Directions: Look at the data below and print exactly the lines from its first line through the line with "- Add link to"; the pictures stay out of the copy.

━━ Record extracts ━━

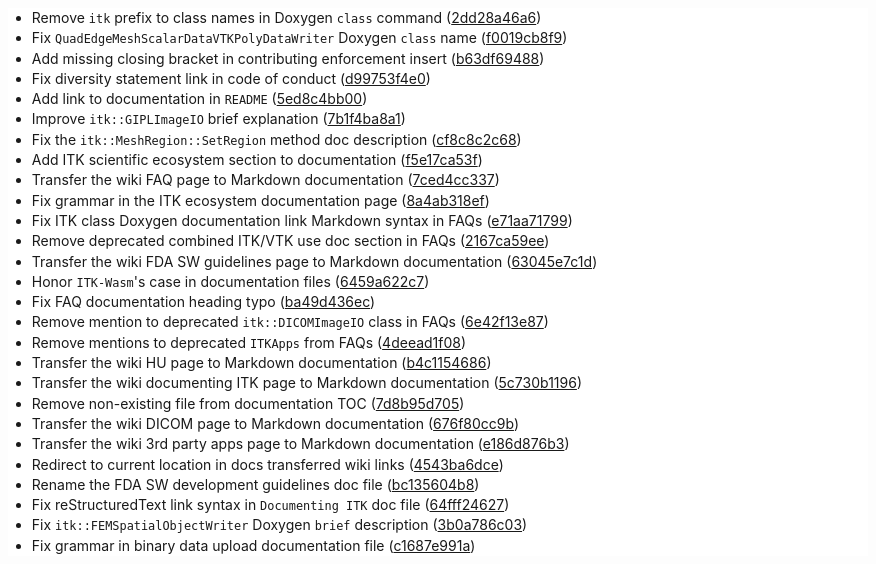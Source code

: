 - Remove `itk` prefix to class names in Doxygen `class` command ([2dd28a46a6](https://github.com/InsightSoftwareConsortium/ITK/commit/2dd28a46a6))
- Fix `QuadEdgeMeshScalarDataVTKPolyDataWriter` Doxygen `class` name ([f0019cb8f9](https://github.com/InsightSoftwareConsortium/ITK/commit/f0019cb8f9))
- Add missing closing bracket in contributing enforcement insert ([b63df69488](https://github.com/InsightSoftwareConsortium/ITK/commit/b63df69488))
- Fix diversity statement link in code of conduct ([d99753f4e0](https://github.com/InsightSoftwareConsortium/ITK/commit/d99753f4e0))
- Add link to documentation in `README` ([5ed8c4bb00](https://github.com/InsightSoftwareConsortium/ITK/commit/5ed8c4bb00))
- Improve `itk::GIPLImageIO` brief explanation ([7b1f4ba8a1](https://github.com/InsightSoftwareConsortium/ITK/commit/7b1f4ba8a1))
- Fix the `itk::MeshRegion::SetRegion` method doc description ([cf8c8c2c68](https://github.com/InsightSoftwareConsortium/ITK/commit/cf8c8c2c68))
- Add ITK scientific ecosystem section to documentation ([f5e17ca53f](https://github.com/InsightSoftwareConsortium/ITK/commit/f5e17ca53f))
- Transfer the wiki FAQ page to Markdown documentation ([7ced4cc337](https://github.com/InsightSoftwareConsortium/ITK/commit/7ced4cc337))
- Fix grammar in the ITK ecosystem documentation page ([8a4ab318ef](https://github.com/InsightSoftwareConsortium/ITK/commit/8a4ab318ef))
- Fix ITK class Doxygen documentation link Markdown syntax in FAQs ([e71aa71799](https://github.com/InsightSoftwareConsortium/ITK/commit/e71aa71799))
- Remove deprecated combined ITK/VTK use doc section in FAQs ([2167ca59ee](https://github.com/InsightSoftwareConsortium/ITK/commit/2167ca59ee))
- Transfer the wiki FDA SW guidelines page to Markdown documentation ([63045e7c1d](https://github.com/InsightSoftwareConsortium/ITK/commit/63045e7c1d))
- Honor `ITK-Wasm`'s case in documentation files ([6459a622c7](https://github.com/InsightSoftwareConsortium/ITK/commit/6459a622c7))
- Fix FAQ documentation heading typo ([ba49d436ec](https://github.com/InsightSoftwareConsortium/ITK/commit/ba49d436ec))
- Remove mention to deprecated `itk::DICOMImageIO` class in FAQs ([6e42f13e87](https://github.com/InsightSoftwareConsortium/ITK/commit/6e42f13e87))
- Remove mentions to deprecated `ITKApps` from FAQs ([4deead1f08](https://github.com/InsightSoftwareConsortium/ITK/commit/4deead1f08))
- Transfer the wiki HU page to Markdown documentation ([b4c1154686](https://github.com/InsightSoftwareConsortium/ITK/commit/b4c1154686))
- Transfer the wiki documenting ITK page to Markdown documentation ([5c730b1196](https://github.com/InsightSoftwareConsortium/ITK/commit/5c730b1196))
- Remove non-existing file from documentation TOC ([7d8b95d705](https://github.com/InsightSoftwareConsortium/ITK/commit/7d8b95d705))
- Transfer the wiki DICOM page to Markdown documentation ([676f80cc9b](https://github.com/InsightSoftwareConsortium/ITK/commit/676f80cc9b))
- Transfer the wiki 3rd party apps page to Markdown documentation ([e186d876b3](https://github.com/InsightSoftwareConsortium/ITK/commit/e186d876b3))
- Redirect to current location in docs transferred wiki links ([4543ba6dce](https://github.com/InsightSoftwareConsortium/ITK/commit/4543ba6dce))
- Rename the FDA SW development guidelines doc file ([bc135604b8](https://github.com/InsightSoftwareConsortium/ITK/commit/bc135604b8))
- Fix reStructuredText link syntax in `Documenting ITK` doc file ([64fff24627](https://github.com/InsightSoftwareConsortium/ITK/commit/64fff24627))
- Fix `itk::FEMSpatialObjectWriter` Doxygen `brief` description ([3b0a786c03](https://github.com/InsightSoftwareConsortium/ITK/commit/3b0a786c03))
- Fix grammar in binary data upload documentation file ([c1687e991a](https://github.com/InsightSoftwareConsortium/ITK/commit/c1687e991a))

━━━

Solution for this problem:
Source code

: - Remove `itk` prefix to class names in Doxygen `class` command ([2dd28a46a6](https://github.com/InsightSoftwareConsortium/ITK/commit/2dd28a46a6))
- Fix `QuadEdgeMeshScalarDataVTKPolyDataWriter` Doxygen `class` name ([f0019cb8f9](https://github.com/InsightSoftwareConsortium/ITK/commit/f0019cb8f9))
- Add missing closing bracket in contributing enforcement insert ([b63df69488](https://github.com/InsightSoftwareConsortium/ITK/commit/b63df69488))
- Fix diversity statement link in code of conduct ([d99753f4e0](https://github.com/InsightSoftwareConsortium/ITK/commit/d99753f4e0))
- Add link to documentation in `README` ([5ed8c4bb00](https://github.com/InsightSoftwareConsortium/ITK/commit/5ed8c4bb00))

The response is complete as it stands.